*EXERCISE PROMPT*. Select and copy out every line in the records containing "commentsToLikes".

(Data records)

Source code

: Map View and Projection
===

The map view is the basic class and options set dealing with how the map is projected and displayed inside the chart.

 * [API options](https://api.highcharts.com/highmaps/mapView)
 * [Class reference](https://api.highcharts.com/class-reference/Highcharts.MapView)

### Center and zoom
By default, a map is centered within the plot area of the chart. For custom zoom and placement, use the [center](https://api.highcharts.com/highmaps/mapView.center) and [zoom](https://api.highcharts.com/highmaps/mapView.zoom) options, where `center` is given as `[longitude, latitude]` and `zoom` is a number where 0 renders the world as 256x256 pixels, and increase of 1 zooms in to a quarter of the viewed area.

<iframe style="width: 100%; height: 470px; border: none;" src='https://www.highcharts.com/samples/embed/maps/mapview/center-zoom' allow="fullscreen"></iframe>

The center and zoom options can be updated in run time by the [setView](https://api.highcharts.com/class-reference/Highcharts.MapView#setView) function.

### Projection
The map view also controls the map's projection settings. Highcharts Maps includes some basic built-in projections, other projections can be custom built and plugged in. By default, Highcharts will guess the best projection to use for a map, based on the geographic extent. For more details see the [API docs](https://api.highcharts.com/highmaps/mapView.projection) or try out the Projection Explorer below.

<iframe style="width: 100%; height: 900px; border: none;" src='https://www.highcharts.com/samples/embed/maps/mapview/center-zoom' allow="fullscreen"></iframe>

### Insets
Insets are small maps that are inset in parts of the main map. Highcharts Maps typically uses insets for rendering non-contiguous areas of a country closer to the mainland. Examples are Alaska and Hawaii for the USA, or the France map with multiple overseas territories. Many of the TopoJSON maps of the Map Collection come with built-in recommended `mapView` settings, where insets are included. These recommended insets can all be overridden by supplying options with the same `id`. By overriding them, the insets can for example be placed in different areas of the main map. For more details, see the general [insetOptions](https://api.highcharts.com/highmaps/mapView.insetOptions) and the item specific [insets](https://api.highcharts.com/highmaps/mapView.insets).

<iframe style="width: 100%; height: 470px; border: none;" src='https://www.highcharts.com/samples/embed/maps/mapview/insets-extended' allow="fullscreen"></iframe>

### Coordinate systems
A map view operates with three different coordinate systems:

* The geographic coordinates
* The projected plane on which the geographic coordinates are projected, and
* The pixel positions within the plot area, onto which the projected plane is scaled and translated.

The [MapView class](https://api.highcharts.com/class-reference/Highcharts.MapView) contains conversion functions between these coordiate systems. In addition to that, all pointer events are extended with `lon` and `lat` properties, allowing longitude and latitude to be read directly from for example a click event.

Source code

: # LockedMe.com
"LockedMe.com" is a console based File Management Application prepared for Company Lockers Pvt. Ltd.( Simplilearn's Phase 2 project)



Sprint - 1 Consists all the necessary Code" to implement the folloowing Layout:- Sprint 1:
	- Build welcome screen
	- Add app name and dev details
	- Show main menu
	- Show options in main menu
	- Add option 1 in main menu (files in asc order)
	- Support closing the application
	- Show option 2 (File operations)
...
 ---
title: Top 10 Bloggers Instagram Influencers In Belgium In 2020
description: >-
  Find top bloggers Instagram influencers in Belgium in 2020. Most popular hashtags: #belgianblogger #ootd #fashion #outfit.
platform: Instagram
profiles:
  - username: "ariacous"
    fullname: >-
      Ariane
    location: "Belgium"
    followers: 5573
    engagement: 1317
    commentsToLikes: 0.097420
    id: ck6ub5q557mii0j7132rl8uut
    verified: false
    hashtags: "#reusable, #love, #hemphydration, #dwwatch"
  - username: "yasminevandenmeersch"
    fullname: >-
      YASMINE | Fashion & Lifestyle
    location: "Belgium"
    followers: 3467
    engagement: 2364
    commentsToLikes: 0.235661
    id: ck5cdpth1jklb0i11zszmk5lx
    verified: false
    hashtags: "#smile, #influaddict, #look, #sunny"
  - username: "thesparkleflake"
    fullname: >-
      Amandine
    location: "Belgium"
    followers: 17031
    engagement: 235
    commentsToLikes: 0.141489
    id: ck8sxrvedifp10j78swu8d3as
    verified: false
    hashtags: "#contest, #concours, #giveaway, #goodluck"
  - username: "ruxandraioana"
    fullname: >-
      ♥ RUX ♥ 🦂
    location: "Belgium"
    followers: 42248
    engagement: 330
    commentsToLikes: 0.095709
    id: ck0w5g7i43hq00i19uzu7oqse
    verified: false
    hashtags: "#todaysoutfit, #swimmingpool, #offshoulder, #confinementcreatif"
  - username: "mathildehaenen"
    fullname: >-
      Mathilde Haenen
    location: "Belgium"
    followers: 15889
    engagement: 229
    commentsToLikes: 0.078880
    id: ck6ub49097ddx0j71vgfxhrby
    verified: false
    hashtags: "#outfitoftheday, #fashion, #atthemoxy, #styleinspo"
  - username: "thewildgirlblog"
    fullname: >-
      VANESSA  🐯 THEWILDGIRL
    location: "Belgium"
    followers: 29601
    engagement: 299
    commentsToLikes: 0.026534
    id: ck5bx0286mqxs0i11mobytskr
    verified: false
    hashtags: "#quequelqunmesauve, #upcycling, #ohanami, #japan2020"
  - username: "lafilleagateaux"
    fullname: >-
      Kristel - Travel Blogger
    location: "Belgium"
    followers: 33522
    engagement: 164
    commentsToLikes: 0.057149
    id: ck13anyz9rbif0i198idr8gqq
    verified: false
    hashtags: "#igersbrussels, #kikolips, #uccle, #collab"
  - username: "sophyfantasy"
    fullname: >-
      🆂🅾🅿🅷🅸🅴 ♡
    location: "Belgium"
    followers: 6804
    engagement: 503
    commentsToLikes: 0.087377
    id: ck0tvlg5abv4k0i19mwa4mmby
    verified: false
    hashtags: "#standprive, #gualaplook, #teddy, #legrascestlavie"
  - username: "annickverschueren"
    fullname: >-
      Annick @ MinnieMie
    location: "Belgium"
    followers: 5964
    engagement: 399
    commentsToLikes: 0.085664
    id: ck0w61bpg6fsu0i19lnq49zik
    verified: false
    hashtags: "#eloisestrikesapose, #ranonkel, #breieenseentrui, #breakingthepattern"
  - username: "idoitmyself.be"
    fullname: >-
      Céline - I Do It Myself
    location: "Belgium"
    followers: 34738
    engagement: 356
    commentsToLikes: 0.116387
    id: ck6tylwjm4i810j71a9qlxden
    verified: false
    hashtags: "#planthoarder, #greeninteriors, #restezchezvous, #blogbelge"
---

*ANSWER BOX*.
    commentsToLikes: 0.097420
    commentsToLikes: 0.235661
    commentsToLikes: 0.141489
    commentsToLikes: 0.095709
    commentsToLikes: 0.078880
    commentsToLikes: 0.026534
    commentsToLikes: 0.057149
    commentsToLikes: 0.087377
    commentsToLikes: 0.085664
    commentsToLikes: 0.116387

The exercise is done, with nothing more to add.